Un piano sotto a The Moniker, una mostra di fotografia ed oggetti (e molto altro, diremmo un meeting point) organizzata insieme all’UNHRC, l’agenzia specializzata delle Nazioni Unite per i rifugiati. I Can only Tell you what my Eyes See di Giles Duley. La mostra (fino al 15 ottobre) è uno straordinario spazio di conoscenza e di condivisione: un lunghissimo tavolo adornato da spezie e candele fa da contraltare ad un viaggio per immagini che il fotografo ha fatto in oltre 15 paesi per ritrarre volti e storie di migrazioni forzate. Il libro (in diverse edizioni, a partire da 15 pound) è una storia per testi ed immagini che documenta una straordinaria ricerca antropologica prima che fotografica. La mostra si trasforma in un ‘supper club’ ogni sera (il tavolo è anche un supporto vero) ed ospita artisti e scrittori in residenza. Con una colonna sonora speciale creata da Robert del Naja (Massive Attack) ed una sezione speciale di dipinti di giovanissimi siriani scampati alla morte e che grazie all’arte hanno iniziato un periodo di recupero assistiti da psicologi.

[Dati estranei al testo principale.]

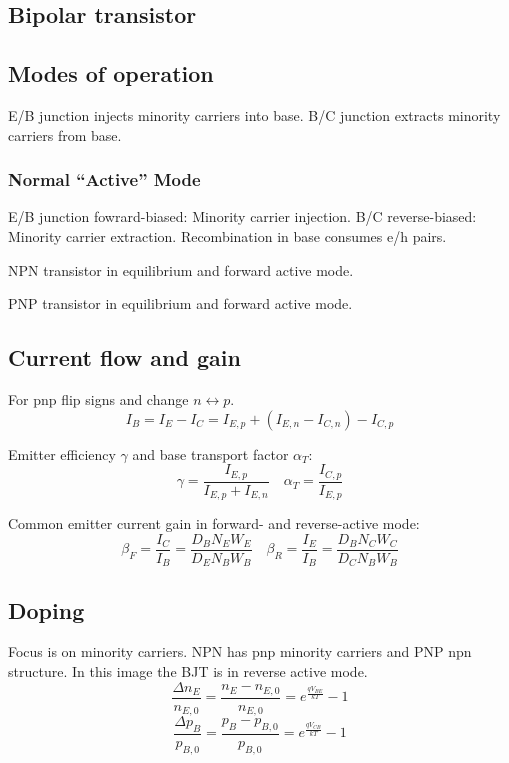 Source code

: \documentclass[a4paper, fontsize=8pt, landscape, DIV=1]{scrartcl}
\begin{document}
\begin{multicols*}{4}
    \section{Bipolar transistor}
    \subsection{Modes of operation}
    E/B junction injects minority carriers into base. B/C junction extracts minority carriers from base.
    

    \subsubsection{Normal ``Active'' Mode}
    E/B junction fowrard-biased: Minority carrier injection. B/C reverse-biased: Minority carrier extraction.
    Recombination in base consumes e/h pairs.
    
    NPN transistor in  equilibrium and  forward active mode.

    PNP transistor in  equilibrium and  forward active mode.

    \subsection{Current flow and gain}
    For pnp flip signs and change $n \leftrightarrow p$.
    \[I_B = I_E - I_C = I_{E,p} + (I_{E,n} - I_{C,n}) - I_{C,p}\]

    Emitter efficiency $\gamma$ and base transport factor $\alpha_T$:
    \[ \gamma = \frac{I_{E,p}}{I_{E,p} + I_{E,n}} \quad \alpha_T = \frac{I_{C,p}}{I_{E,p}} \]

    Common emitter current gain in forward- and reverse-active mode:
    \[\beta_F = \frac{I_C}{I_B} = \frac{D_BN_EW_E}{D_EN_BW_B} \quad \beta_R = \frac{I_E}{I_B} = \frac{D_BN_CW_C}{D_CN_BW_B}\]


    \subsection{Doping}
    Focus is on minority carriers. NPN has pnp minority carriers and PNP npn structure. In this image the BJT is in reverse active mode.
    \[\frac{\Delta n_E}{n_{E,0}} = \frac{n_E - n_{E,0}}{n_{E,0}} = e^{\frac{qV_{BE}}{kT}} - 1\]
    \[\frac{\Delta p_B}{p_{B,0}} = \frac{p_B - p_{B,0}}{p_{B,0}} = e^{\frac{qV_{CB}}{kT}} - 1\]


\end{multicols*}
\end{document}
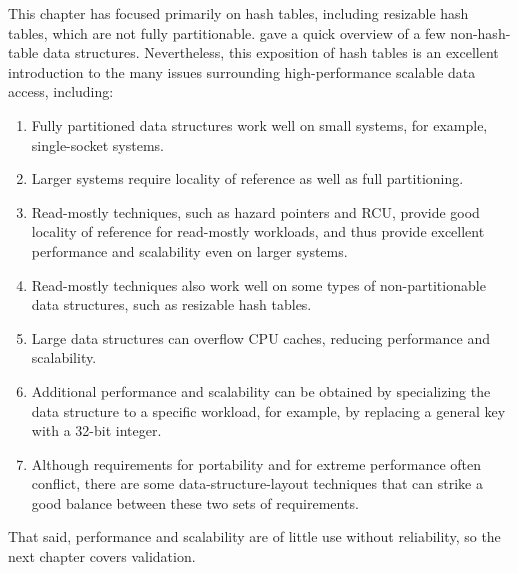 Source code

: This chapter has focused primarily on hash tables, including resizable
hash tables, which are not fully partitionable.
 gave a quick
overview of a few non-hash-table data structures.
Nevertheless, this exposition of hash tables is an excellent introduction
to the many issues surrounding high-performance scalable data access,
including:

\begin{enumerate}
\item	Fully partitioned data structures work well on small systems,
	for example, single-socket systems.
\item	Larger systems require locality of reference as well as
	full partitioning.
\item	Read-mostly techniques, such as hazard pointers and RCU,
	provide good locality of reference for read-mostly workloads,
	and thus provide excellent performance and scalability even
	on larger systems.
\item	Read-mostly techniques also work well on some types of
	non-partitionable data structures, such as resizable hash tables.
\item	Large data structures can overflow CPU caches, reducing performance
	and scalability.
\item	Additional performance and scalability can be obtained by
	specializing the data structure to a specific workload,
	for example, by replacing a general key with a 32-bit integer.
\item	Although requirements for portability and for extreme performance
	often conflict, there are some data-structure-layout techniques
	that can strike a good balance between these two sets of
	requirements.
\end{enumerate}

That said, performance and scalability are of little use without reliability,
so the next chapter covers validation.

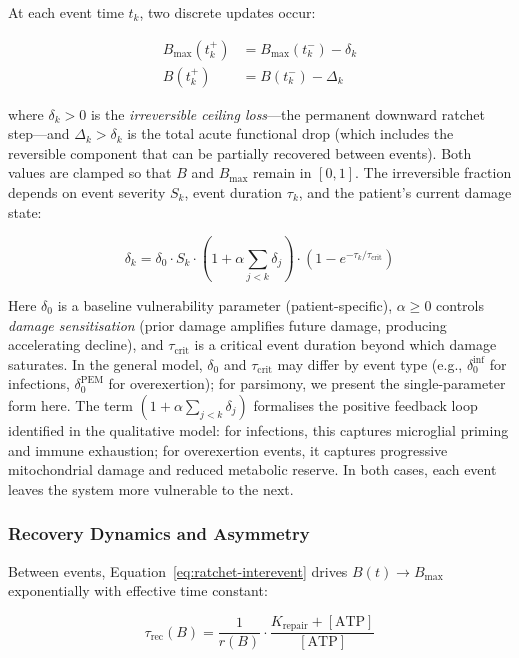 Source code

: At each event time $t_k$, two discrete updates occur:

\begin{align}
\label{eq:ratchet-jump-ceiling}
B_{\max}(t_k^+) &= B_{\max}(t_k^-) - \delta_k \\[4pt]
\label{eq:ratchet-jump-acute}
B(t_k^+) &= B(t_k^-) - \Delta_k
\end{align}

where $\delta_k > 0$ is the \emph{irreversible ceiling loss}---the permanent downward ratchet step---and $\Delta_k > \delta_k$ is the total acute functional drop (which includes the reversible component that can be partially recovered between events). Both values are clamped so that $B$ and $B_{\max}$ remain in $[0,1]$. The irreversible fraction depends on event severity $S_k$, event duration $\tau_k$, and the patient's current damage state:

\begin{equation}
\label{eq:ratchet-irreversible-loss}
\delta_k = \delta_0 \cdot S_k \cdot \left(1 + \alpha \sum_{j<k} \delta_j \right) \cdot \left(1 - e^{-\tau_k / \tau_{\text{crit}}}\right)
\end{equation}

Here $\delta_0$ is a baseline vulnerability parameter (patient-specific), $\alpha \geq 0$ controls \emph{damage sensitisation} (prior damage amplifies future damage, producing accelerating decline), and $\tau_{\text{crit}}$ is a critical event duration beyond which damage saturates. In the general model, $\delta_0$ and $\tau_{\text{crit}}$ may differ by event type (e.g., $\delta_0^{\text{inf}}$ for infections, $\delta_0^{\text{PEM}}$ for overexertion); for parsimony, we present the single-parameter form here. The term $(1 + \alpha \sum_{j<k} \delta_j)$ formalises the positive feedback loop identified in the qualitative model: for infections, this captures microglial priming and immune exhaustion; for overexertion events, it captures progressive mitochondrial damage and reduced metabolic reserve. In both cases, each event leaves the system more vulnerable to the next.

\subsubsection{Recovery Dynamics and Asymmetry}

Between events, Equation~\ref{eq:ratchet-interevent} drives $B(t) \to B_{\max}$ exponentially with effective time constant:

\begin{equation}
\label{eq:ratchet-recovery-time}
\tau_{\text{rec}}(B) = \frac{1}{r(B)} \cdot \frac{K_{\text{repair}} + [\text{ATP}]}{[\text{ATP}]}
\end{equation}

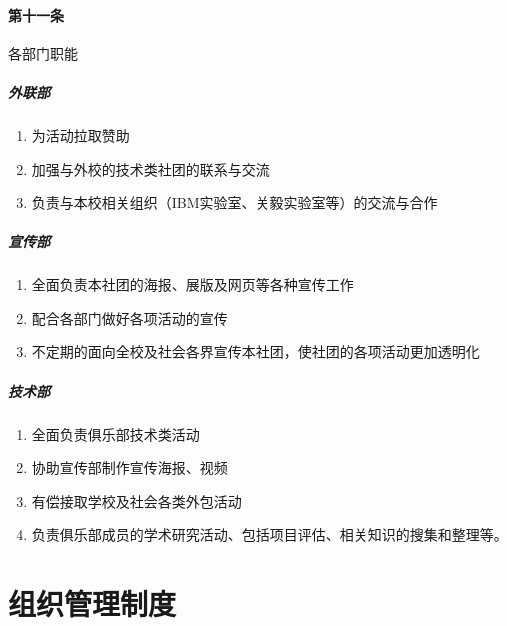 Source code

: \documentclass{club}
\begin{document}
\paragraph{第十一条}各部门职能
\subparagraph{外联部}
\begin{enumerate}
    \item 为活动拉取赞助
    \item 加强与外校的技术类社团的联系与交流
    \item 负责与本校相关组织（IBM实验室、关毅实验室等）的交流与合作
\end{enumerate}
\subparagraph{宣传部}
\begin{enumerate}
    \item 全面负责本社团的海报、展版及网页等各种宣传工作
    \item 配合各部门做好各项活动的宣传
    \item 不定期的面向全校及社会各界宣传本社团，使社团的各项活动更加透明化
\end{enumerate}
\subparagraph{技术部}
\begin{enumerate}
    \item 全面负责俱乐部技术类活动
    \item 协助宣传部制作宣传海报、视频
    \item 有偿接取学校及社会各类外包活动
    \item 负责俱乐部成员的学术研究活动、包括项目评估、相关知识的搜集和整理等。
\end{enumerate}

\section{组织管理制度}
\end{document}
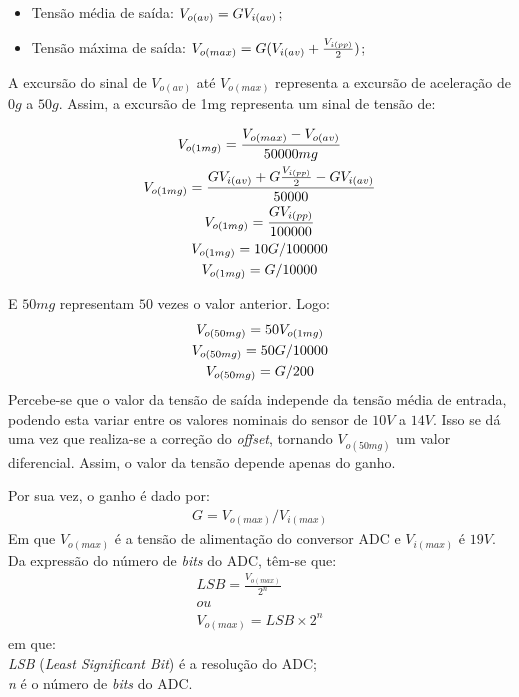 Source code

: \documentclass[
	12pt,				%
	openright,			%
	twoside,			%
	a4paper,			%
	english,			%
	french,				%
	spanish,			%
	brazil,				%
	]{abntex2}
\begin{document}
		\begin{itemize}	
			\item Tensão média de saída: $V_{o(av)} = G\* V_{i(av)}$;
			\item Tensão máxima de saída: $V_{o(max)} = G\* (V_{i(av)} + \frac{V_{i(pp)}}{2})$;
		\end{itemize}	
			

		A excursão do sinal de $V_{o(av)}$ até $V_{o(max)}$ representa a excursão de aceleração
		de $0g$ a $50g$. Assim, a excursão de 1mg representa um sinal de tensão de:

		\begin{gather*}
			V_{o(1mg)} = \frac{V_{o(max)} - V_{o(av)}}{50000mg}\\
			V_{o(1mg)} = \frac{G\*V_{i(av)} + G\*\frac{V_{i(pp)}}{2} - G\*V_{i(av)}}{50000}\\
			V_{o(1mg)} = \frac{G\*V_{i(pp)}}{100000}\\
			V_{o(1mg)} = 10\*G/100000\\
			V_{o(1mg)} = G/10000
		\end{gather*}
		
		E $50mg$ representam $50$ vezes o valor anterior. Logo:
		\begin{gather*}
			V_{o(50mg)} =50\*V_{o(1mg)}\\
			V_{o(50mg)} =50\*G/10000\\
			V_{o(50mg)} =G/200
		\end{gather*}
		Percebe-se que o valor da tensão de saída independe da tensão média
		de entrada, podendo esta variar entre os valores nominais do sensor
		de $10V$ a $14V$. Isso se dá uma vez que realiza-se a correção do
		\textit{offset}, tornando $V_{o(50mg)}$ um valor diferencial. Assim,
		o valor da tensão depende apenas do ganho.
		
		Por sua vez, o ganho é dado por:
		\begin{gather*}
			G = V_{o(max)}/V_{i(max)}
		\end{gather*}
		Em que $V_{o(max)}$ é a tensão de alimentação do conversor ADC e $V_{i(max)}$ é
		$19V$. Da expressão do número de \textit{bits} do ADC, têm-se que:
		\begin{gather*}
			LSB = \frac{V_{o(max)}}{2^n}\\
			ou\\
			V_{o(max)} = LSB\times 2^n
		\end{gather*}
		em que:\\
		\textit{LSB} (\textit{Least Significant Bit}) é a resolução do ADC;\\
		\textit{n} é o número de \textit{bits} do ADC.\\
		
\end{document}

Il ricavato delle vendite (la mostra è ad ingresso gratuito) viene donato ad una fondazione di supporto alle vittime delle violenze in Medio Oriente.

 

Se siete alla ricerca dell’interazione e di un’altra motivazione benefica, o semplicemente di arte partecipativa - o se volete vedere chi crea donando, acquistando, promuovendo - c’è un altro luogo da visitare e dove andare (fino al 22 ottobre). 

Si tratta di un pop-up charity store inventato e disegnato (come una scenografia dei suoi film) da Miranda July (la famosa artista, regista e scrittrice americana protagonista anche di video creati da lei stessa per Miu Miu alla Mostra del Cinema di Venezia). 

Prodotto da Artangel e situato al terzo piano di Selfridges (il grande magazzino che più inglese non si potrebbe) l’opera d’arte ha l’aspetto di un charity shop e funziona esattamente come funzionerebbe un charity. Di più, è realizzato in collaborazione con tre charity di diverse religioni (buddista, islamica, cristiana, ebraica). 

Si fanno, by the way, affari d’oro: nell’ambito di Frieze, l’artista ha presentato (mentre copiosamente firmava copie dei suoi ultimi romanzi) non solo le ragioni che l’hanno spinta a crearlo ma anche - con una grande ironia - di come Selfridges fosse l’ultima spiaggia (in residenza con Artangel aveva anche altri progetti che non hanno trovato gli adeguati compagni di strada). 

Il negozio è minuscolo e pieno di cose per tutti (donne, uomini e bambini): potete trovare occhiali Fendi a due pound, party dress a 7, o oggetti di design a meno di 20 pound (noi siamo stati baciati dalla fortuna e abbiamo comprato l’intera serie Bronze del noto designer inglese Tom Dixon per….40 pound: sarebbe costata oltre 400 pound). 

L’artista ha ‘dissacrato’ una delle istituzioni inglesi, i charity shop, forgiandola a tematiche strettamente socio-politiche insistendo sullo ‘scarto’ valorizzato: dal consumismo alla creazione di valore sociale. Esperimento ottimamente riuscito. Oltre a donare i vostri abiti o piccole e grandi somme alle charity coinvolte, è straordinario passare qualche minuto in quel luogo che profuma di buono, contrariamente a quello che annuserete nei very charity.

La shopping bag è di un giallo meno giallo di quello di Selfridges ed il logo dei cartellini dei prezzi ricorda quello delle NU, stesso blu.

Ancora una volta, la divorante ironia di July coglie perfettamente nel segno.

 

Mentre scriviamo, ascoltiamo la radio inglese di tendenza (protagonista di alcuni party durante Frieze insieme a noti brand). Si chiama NTS ed è solo online, a quanto pare a detta di chi se ne intende è la coolest one (questa sì, fa molto swinging London). Prima di partire per Londra tenete d’occhio i suoi party listing, potrebbero riservare notevoli sorprese.